1. Upgrade PHP Version

   Immediately upgrade from PHP 5.6.40 to a supported version (PHP 8.x recommended). PHP 5.6 reached end-of-life in January 2019 and has numerous known vulnerabilities.

2. Strengthen Content Security Policy

   Implement a more restrictive Content Security Policy that follows the principle of least privilege. Avoid using 'unsafe-inline' and wildcard (*) source directives.

3. Fix Server Errors

   Investigate and resolve the 500 errors occurring on multiple paths to prevent potential information leakage and improve reliability.

4. Update Framework

   If using CodeIgniter, ensure it is updated to the latest version to address any known security vulnerabilities.

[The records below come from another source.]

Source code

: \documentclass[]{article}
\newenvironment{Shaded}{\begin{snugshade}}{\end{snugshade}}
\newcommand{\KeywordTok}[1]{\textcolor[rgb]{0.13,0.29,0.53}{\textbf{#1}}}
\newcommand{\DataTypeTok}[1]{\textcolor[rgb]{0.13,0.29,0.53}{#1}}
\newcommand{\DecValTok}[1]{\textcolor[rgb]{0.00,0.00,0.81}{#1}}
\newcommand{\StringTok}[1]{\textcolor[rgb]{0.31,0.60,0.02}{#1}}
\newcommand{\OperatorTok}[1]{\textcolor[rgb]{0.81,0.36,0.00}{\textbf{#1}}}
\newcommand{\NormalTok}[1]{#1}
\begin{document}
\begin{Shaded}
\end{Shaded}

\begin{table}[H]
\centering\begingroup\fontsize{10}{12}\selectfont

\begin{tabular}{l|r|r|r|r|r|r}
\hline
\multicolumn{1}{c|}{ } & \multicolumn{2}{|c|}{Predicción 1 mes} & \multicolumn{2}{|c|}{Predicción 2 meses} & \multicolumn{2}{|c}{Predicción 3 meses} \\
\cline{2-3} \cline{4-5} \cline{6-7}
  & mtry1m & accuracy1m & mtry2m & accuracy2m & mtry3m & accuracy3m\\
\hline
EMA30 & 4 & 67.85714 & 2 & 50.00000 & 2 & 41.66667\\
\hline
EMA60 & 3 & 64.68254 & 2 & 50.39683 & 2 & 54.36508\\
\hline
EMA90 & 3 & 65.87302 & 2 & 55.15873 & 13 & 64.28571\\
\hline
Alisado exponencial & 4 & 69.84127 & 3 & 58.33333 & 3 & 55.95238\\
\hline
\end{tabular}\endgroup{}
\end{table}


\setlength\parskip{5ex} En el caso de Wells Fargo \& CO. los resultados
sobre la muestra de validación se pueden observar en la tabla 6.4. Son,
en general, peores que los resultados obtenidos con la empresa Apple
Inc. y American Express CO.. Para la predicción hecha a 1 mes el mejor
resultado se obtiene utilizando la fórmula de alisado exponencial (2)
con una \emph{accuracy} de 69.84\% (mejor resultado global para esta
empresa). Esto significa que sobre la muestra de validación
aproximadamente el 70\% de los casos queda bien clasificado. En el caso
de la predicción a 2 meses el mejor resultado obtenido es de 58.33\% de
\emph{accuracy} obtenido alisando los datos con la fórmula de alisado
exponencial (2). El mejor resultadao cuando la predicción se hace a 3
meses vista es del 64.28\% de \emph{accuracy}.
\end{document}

5. Implement Regular Security Assessments

   Conduct regular security assessments to identify and address vulnerabilities promptly.

6. Enhance Error Handling

   Implement custom error pages to prevent leakage of system information through error messages.

7. Implement Web Application Firewall

   Consider implementing a WAF to provide an additional layer of protection against common web attacks.

The security assessment of www.algerietelecom.dz has identified several security issues that require attention. The most critical issue is the outdated PHP version, which poses a significant security risk. By implementing the recommendations provided in this report, the security posture of the website can be significantly improved.

This security assessment was conducted ethically and non-intrusively, focusing on identifying potential vulnerabilities without exploiting them or causing any harm to the systems.